**Work request:** In the entries below, find the line containing "same order in" and the line containing "prevented from affecting". Copy those two lines and everything between them exactly, and only that.

**Data supplied:**
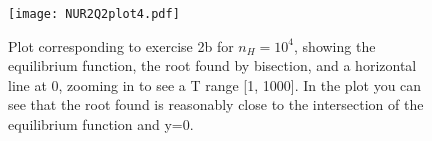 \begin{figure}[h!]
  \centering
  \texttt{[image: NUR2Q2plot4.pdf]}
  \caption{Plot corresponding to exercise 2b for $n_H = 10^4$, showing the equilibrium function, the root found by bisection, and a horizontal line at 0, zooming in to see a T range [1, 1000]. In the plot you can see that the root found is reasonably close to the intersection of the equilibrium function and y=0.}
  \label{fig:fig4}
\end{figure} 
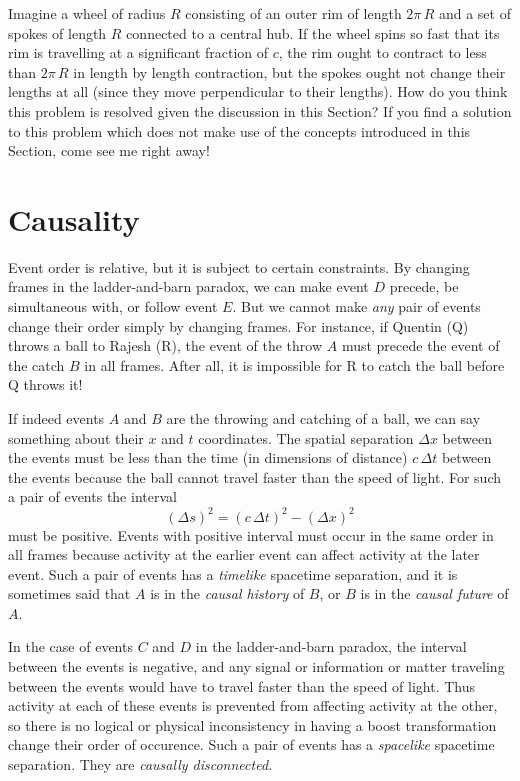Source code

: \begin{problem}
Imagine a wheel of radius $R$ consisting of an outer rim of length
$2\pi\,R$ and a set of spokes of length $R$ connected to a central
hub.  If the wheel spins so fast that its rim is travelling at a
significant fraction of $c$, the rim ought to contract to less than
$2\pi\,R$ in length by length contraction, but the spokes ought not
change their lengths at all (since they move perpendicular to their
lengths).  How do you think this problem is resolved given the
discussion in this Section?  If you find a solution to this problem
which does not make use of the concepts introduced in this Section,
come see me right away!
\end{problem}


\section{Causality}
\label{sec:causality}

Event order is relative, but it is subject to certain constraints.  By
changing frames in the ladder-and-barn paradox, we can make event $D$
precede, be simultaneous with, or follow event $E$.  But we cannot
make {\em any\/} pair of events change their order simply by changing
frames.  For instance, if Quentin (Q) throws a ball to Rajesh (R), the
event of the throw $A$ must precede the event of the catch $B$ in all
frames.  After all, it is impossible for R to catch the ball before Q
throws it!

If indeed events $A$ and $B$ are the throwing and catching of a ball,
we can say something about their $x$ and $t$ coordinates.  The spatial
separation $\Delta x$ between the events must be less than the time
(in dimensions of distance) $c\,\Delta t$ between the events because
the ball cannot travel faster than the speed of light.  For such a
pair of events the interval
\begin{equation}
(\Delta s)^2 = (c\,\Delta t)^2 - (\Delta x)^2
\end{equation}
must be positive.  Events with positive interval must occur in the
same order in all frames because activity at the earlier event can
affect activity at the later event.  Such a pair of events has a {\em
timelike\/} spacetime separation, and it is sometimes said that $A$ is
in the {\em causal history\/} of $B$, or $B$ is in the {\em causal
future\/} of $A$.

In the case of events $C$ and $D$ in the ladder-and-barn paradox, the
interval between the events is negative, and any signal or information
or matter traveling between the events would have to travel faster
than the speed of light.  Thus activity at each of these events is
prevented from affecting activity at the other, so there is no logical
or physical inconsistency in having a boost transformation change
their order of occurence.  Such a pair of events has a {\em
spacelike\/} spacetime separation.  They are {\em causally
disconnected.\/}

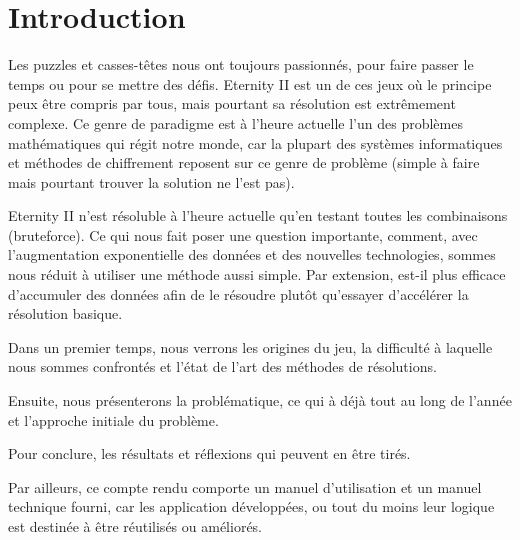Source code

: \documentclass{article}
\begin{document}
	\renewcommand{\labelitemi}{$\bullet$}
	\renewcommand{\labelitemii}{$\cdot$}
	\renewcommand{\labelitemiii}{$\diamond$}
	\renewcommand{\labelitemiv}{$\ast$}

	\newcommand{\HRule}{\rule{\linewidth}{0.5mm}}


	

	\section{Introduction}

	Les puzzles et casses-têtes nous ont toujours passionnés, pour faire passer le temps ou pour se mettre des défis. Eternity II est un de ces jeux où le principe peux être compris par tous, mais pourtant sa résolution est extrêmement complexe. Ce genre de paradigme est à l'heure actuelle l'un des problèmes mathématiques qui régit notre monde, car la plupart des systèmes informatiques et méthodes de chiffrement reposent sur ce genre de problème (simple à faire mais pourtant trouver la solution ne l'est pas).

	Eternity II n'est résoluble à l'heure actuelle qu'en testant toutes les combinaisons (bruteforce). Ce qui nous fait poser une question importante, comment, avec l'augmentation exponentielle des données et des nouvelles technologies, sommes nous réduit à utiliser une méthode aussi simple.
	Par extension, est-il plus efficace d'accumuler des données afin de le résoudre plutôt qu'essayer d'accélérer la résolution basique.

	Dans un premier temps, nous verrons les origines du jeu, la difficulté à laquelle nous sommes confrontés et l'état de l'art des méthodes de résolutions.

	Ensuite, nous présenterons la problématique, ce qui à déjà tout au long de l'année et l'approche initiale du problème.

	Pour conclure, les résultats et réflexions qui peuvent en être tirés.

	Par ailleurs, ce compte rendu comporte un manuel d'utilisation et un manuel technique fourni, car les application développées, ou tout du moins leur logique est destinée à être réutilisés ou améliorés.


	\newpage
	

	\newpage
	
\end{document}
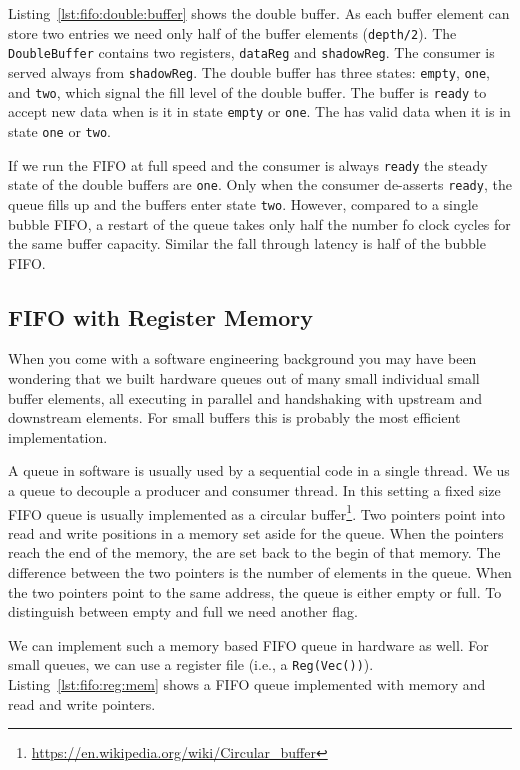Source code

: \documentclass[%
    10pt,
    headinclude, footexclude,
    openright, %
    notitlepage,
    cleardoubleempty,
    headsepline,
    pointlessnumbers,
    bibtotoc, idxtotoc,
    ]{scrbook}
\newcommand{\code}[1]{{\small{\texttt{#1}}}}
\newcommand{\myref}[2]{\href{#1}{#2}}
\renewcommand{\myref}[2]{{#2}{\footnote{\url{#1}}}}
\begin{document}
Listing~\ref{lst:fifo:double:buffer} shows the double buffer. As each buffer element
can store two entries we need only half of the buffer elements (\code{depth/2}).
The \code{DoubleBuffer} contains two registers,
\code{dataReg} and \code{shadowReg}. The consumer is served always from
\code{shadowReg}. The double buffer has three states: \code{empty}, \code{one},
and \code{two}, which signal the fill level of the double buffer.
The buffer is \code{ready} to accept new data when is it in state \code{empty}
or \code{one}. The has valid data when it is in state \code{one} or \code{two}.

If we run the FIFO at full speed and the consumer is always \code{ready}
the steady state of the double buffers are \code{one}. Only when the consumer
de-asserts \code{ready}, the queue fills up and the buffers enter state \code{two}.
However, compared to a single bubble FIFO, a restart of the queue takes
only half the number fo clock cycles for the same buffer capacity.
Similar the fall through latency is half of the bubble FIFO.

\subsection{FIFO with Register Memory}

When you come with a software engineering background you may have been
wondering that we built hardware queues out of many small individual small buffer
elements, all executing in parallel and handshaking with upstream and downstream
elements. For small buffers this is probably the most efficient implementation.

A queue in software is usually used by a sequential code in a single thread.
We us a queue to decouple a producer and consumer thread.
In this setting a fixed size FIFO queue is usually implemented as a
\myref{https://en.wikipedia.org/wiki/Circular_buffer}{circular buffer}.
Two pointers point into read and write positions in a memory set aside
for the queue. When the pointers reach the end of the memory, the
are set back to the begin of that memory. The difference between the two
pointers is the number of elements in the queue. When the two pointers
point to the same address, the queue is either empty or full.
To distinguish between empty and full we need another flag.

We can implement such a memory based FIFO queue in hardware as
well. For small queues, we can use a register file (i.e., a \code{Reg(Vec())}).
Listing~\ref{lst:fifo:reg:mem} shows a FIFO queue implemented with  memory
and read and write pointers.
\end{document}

* * *

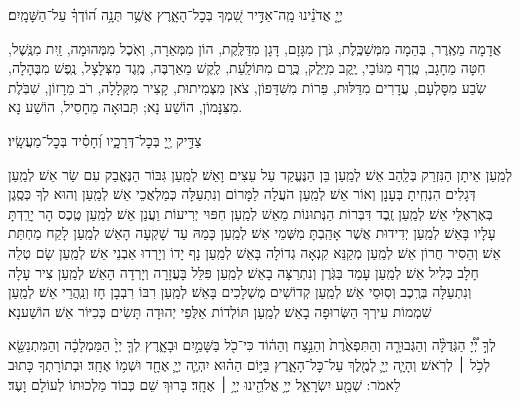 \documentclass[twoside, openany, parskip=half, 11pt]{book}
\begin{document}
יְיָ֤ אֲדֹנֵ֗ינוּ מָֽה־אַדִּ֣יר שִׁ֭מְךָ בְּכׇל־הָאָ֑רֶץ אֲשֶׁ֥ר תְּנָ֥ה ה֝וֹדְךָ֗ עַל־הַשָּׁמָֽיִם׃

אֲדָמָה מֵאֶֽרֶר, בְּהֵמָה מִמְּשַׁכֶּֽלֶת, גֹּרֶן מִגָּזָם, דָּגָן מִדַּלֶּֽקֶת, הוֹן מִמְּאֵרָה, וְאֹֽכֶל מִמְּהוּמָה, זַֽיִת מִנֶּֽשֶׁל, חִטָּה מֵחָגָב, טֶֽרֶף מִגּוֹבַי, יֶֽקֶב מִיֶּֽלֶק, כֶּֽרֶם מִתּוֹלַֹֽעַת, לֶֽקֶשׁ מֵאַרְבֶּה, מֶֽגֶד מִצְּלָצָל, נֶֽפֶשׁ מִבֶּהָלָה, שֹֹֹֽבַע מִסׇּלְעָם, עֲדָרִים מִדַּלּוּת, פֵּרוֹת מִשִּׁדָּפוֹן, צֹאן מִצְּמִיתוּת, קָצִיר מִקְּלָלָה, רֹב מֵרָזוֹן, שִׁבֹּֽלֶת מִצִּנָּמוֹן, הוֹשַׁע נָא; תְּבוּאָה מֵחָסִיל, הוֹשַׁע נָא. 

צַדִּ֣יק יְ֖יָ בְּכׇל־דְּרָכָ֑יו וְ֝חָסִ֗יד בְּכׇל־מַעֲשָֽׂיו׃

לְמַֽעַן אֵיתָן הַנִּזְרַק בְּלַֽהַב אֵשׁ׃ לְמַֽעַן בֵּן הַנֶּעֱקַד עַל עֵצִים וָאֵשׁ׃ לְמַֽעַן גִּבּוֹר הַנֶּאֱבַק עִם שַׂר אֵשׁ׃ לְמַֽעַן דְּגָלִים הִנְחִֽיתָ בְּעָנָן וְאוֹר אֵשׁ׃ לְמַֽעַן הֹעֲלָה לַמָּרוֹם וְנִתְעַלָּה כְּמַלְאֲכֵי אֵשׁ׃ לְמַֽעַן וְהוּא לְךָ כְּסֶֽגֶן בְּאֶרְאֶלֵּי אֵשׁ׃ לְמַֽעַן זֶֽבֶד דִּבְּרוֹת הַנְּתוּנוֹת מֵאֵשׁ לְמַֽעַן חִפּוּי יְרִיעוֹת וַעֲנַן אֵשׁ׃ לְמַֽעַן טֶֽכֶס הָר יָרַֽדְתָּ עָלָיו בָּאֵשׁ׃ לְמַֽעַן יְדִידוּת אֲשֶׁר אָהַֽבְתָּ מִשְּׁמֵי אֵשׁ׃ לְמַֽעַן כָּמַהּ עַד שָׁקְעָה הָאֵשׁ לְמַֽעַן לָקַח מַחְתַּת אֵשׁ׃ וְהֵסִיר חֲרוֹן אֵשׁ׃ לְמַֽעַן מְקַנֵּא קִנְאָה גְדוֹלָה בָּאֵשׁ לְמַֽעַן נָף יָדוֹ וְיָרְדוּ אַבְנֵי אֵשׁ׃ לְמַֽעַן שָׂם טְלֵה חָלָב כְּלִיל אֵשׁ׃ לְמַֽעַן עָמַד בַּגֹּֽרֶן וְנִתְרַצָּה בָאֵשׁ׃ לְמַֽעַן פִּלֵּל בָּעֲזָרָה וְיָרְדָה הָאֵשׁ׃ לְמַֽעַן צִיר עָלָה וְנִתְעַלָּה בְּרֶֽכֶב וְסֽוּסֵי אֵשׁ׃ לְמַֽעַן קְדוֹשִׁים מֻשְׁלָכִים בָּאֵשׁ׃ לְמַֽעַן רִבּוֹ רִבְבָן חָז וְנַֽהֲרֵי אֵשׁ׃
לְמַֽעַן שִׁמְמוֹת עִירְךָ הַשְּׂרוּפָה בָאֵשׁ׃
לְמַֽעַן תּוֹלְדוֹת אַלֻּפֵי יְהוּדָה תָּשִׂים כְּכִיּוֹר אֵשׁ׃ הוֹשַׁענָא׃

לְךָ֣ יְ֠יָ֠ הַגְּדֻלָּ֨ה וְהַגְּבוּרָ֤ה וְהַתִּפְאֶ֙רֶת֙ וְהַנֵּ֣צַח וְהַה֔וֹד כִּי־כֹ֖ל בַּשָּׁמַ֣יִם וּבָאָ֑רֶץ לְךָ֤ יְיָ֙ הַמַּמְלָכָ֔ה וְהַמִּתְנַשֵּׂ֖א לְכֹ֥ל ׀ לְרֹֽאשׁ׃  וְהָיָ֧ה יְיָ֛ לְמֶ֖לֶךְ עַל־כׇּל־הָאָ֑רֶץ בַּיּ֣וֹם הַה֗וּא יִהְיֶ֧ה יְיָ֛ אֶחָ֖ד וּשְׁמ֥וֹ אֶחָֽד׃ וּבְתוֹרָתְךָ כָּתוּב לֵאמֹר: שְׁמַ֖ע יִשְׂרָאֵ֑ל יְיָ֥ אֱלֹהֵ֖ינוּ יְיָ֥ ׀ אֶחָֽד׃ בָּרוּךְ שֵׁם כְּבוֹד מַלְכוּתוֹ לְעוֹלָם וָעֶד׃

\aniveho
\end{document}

**Your response:**
same order in all frames because activity at the earlier event can
affect activity at the later event.  Such a pair of events has a {\em
timelike\/} spacetime separation, and it is sometimes said that $A$ is
in the {\em causal history\/} of $B$, or $B$ is in the {\em causal
future\/} of $A$.

In the case of events $C$ and $D$ in the ladder-and-barn paradox, the
interval between the events is negative, and any signal or information
or matter traveling between the events would have to travel faster
than the speed of light.  Thus activity at each of these events is
prevented from affecting activity at the other, so there is no logical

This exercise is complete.